A fixed pooling mechanism, as implemented in our model simulations, is arguably the most parsimonious explanation of the experimental results presented here. Previous work demonstrates that fixed pooling can also account for crowding and metamerism17, even in the presence of attentional cueing18, or other configural cues52. Nevertheless, recent work has suggested that fixed pooling may be insufficient to explain other crowding-related effects in peripheral vision51,57,58,59,60. Some authors have suggested that top-down feedback related to global scene configuration may be required to account for crowding and metamerism51,57,58,59, while others have suggested that nonlinear neural response properties might suffice to account for some results inconsistent with a fixed pooling model42,60. For example, surround suppression (the reduction of response that occurs when stimuli extend beyond the classical receptive field) has been extensively documented in V161,62,63 and extrastriate areas such as V231,64, and has been explicitly linked to performance degradation in population decoding of stimulus information42. Moreover, previous results demonstrate that changes in the relative gain of center and surround normalization mechanisms can mimic receptive field size changes65, and that normalization strength can be gated by surrounding image statistics66. In our observer model, we found that the inclusion of surround suppression was critical in matching human performance.

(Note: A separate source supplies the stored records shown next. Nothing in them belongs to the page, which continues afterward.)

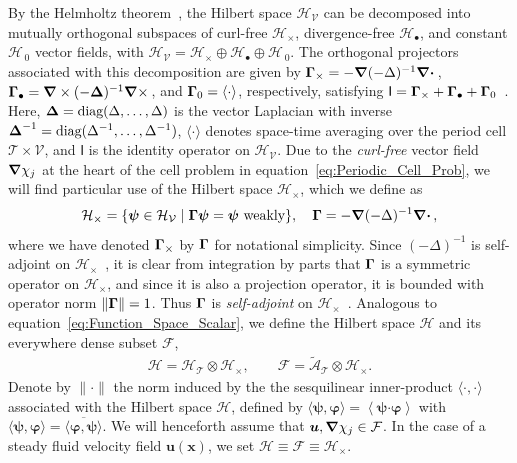\documentclass[leqno,onefignum,onetabnum]{siamltex1213}
\newcommand{\Tc}{\mathcal{T}}
\newcommand{\Vc}{\mathcal{V}}
\newcommand{\Hc}{\mathcal{H}}
\newcommand{\Fc}{\mathcal{F}}
\newcommand{\Ac}{\mathcal{A}}
\newcommand{\Ib}{\mathsf{I}}
\newcommand\bDelta{\mbox{\boldmath${\Delta}$}}
\newcommand\bGamma{\mbox{\boldmath${\Gamma}$}}
\newcommand\bnabla{\mbox{\boldmath${\nabla}$}}
\providecommand\bcdot{\boldsymbol{\cdot}}
\newcommand{\vecx}{\boldsymbol{x}}
\newcommand{\vecu}{\boldsymbol{u}}
\newcommand{\vecpsi}{\boldsymbol{\psi}}
\newcommand{\vecvarphi}{\boldsymbol{\varphi}}
\begin{document}
By the Helmholtz theorem~\cite{Denaro:2003:0271,Bhatia:IEE:1077}, the
Hilbert space $\Hc_{\Vc}$ can be decomposed into mutually orthogonal
subspaces of curl-free $\Hc_\times$, divergence-free $\Hc_\bullet$, and constant
$\Hc_{\,0}$ vector fields, with $\Hc_{\Vc}=\Hc_\times\oplus\Hc_\bullet\oplus\Hc_{\,0}$.  The orthogonal projectors associated with this decomposition are given by 
$\bGamma_\times=-\bnabla(-\Delta)^{-1}\bnabla \bcdot\,$,
$\bGamma_\bullet=\bnabla\times(-\bDelta)^{-1}\bnabla \times\,$, and $\bGamma_0=\langle\cdot\rangle$, 
respectively, satisfying
$\Ib=\bGamma_\times+\bGamma_\bullet+\bGamma_0$~\cite{Fannjiang:1994:SIAM_JAM:333,MILTON:2002:TC}. Here, 
$\bDelta=\text{diag}(\Delta,\ldots,\Delta)$ is the vector Laplacian with inverse
$\bDelta^{-1}=\text{diag}(\Delta^{-1},\ldots,\Delta^{-1})$, $\langle\cdot\rangle$ denotes space-time
averaging over the period cell $\Tc\times\Vc$, and $\Ib$ is the identity
operator on $\Hc_{\Vc}$. Due to the \emph{curl-free} vector field
$\bnabla\chi_j$ at the heart of the cell problem in
equation~\eqref{eq:Periodic_Cell_Prob}, we will find particular use of
the Hilbert space $\Hc_\times$, which we define as 
%
\begin{align}\label{eq:Hilbert_Curl_Free}
  \Hc_\times=\{\vecpsi\in\Hc_{\Vc} \; | \; \bGamma\vecpsi=\vecpsi \text{ weakly}\},
  \quad
  \bGamma=-\bnabla(-\Delta)^{-1}\bnabla \bcdot\,,
\end{align}
%
where we have denoted $\bGamma_\times$ by $\bGamma$ for notational
simplicity. Since $(-\Delta)^{-1}$ is self-adjoint on
$\Hc_\times$~\cite{Stakgold:BVP:2000}, it is clear from integration by parts
that $\bGamma$ is a symmetric operator on $\Hc_\times$, and since it is also
a projection operator, it is bounded with operator norm
$\|\bGamma\|=1$. Thus $\bGamma$ is \emph{self-adjoint} on
$\Hc_\times$~\cite{Stone:64,Reed-1980}.  Analogous to
equation~\eqref{eq:Function_Space_Scalar}, we define the Hilbert space
$\Hc$ and its everywhere dense subset $\Fc$,   
%
\begin{align}\label{eq:Function_Space_Vector} 
  \Hc=\Hc_{\Tc}\otimes\Hc_\times,  \qquad
  \Fc=\tilde{\Ac}_{\Tc}\otimes\Hc_\times.
\end{align}
%
Denote by $\|\cdot\|$ the norm induced by the the sesquilinear inner-product
$\langle\cdot,\cdot\rangle$ associated with the Hilbert space $\Hc$, 
defined by $\langle\vecpsi,\vecvarphi\rangle=\left\langle\vecpsi\bcdot\vecvarphi\right\rangle$
with $\langle\vecpsi,\vecvarphi\rangle=\overline{\langle\vecvarphi,\vecpsi\rangle}$. We will
henceforth assume that $\vecu,\bnabla\chi_j\in\Fc$. In the case of a steady fluid
velocity field $\vecu(\vecx)$, we set $\Hc\equiv\Fc\equiv\Hc_\times$.
\end{document}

Our experiments, and model, are built on the backbone of a particular statistical characterization for visual texture23. That model has proven useful: it is reasonably compact (~700 statistics), it is capable of capturing the appearance of a wide variety of different naturally occurring textures23,24,49, and it preserves image attributes that drive V2 and V4 neurons robustly and selectively27,28,29,30,31,32. Nevertheless, it was developed by hand, using a qualitative and somewhat ad hoc procedure for selecting the set of features, which are surely are not perfectly aligned with the information captured in any particular neuronal population. This misalignment presumably underlies some of the quantitative differences between the opposing effects exhibited by our model and those of human subjects. Recent literature offers some hints as to what might be missing, or included unnecessarily. Perceptual studies of global stimuli suggest that the model is missing important features of natural images, especially those associated with extended contours or boundaries50,51. Consistent with this, physiological studies have found selectivity in V2 neurons to extended contours and multi-point correlations associated with corners and junctions67,68. Another study examined representation of periodic texture families using fMRI and EEG and found a set of statistics related to rotation invariance in human cortical area V369. Although these studies provide intriguing suggestions for model enhancements, it is difficult to gather sufficient experimental measurements (either perceptual25 or physiological70) to uniquely constrain a full model, given the high dimensionality of the space of visual images. An alternative is to use optimization methods, now common in machine learning, to train a model on large ensembles of photographic images71,72,73,74. Deep neural networks may prove useful in this regard, as they appear to learn complex features that bear some resemblance to late-stage visual representations75,76 (some of which are texture-like77) and thus offer a potential source of summary statistics of relevance to human perception78,79.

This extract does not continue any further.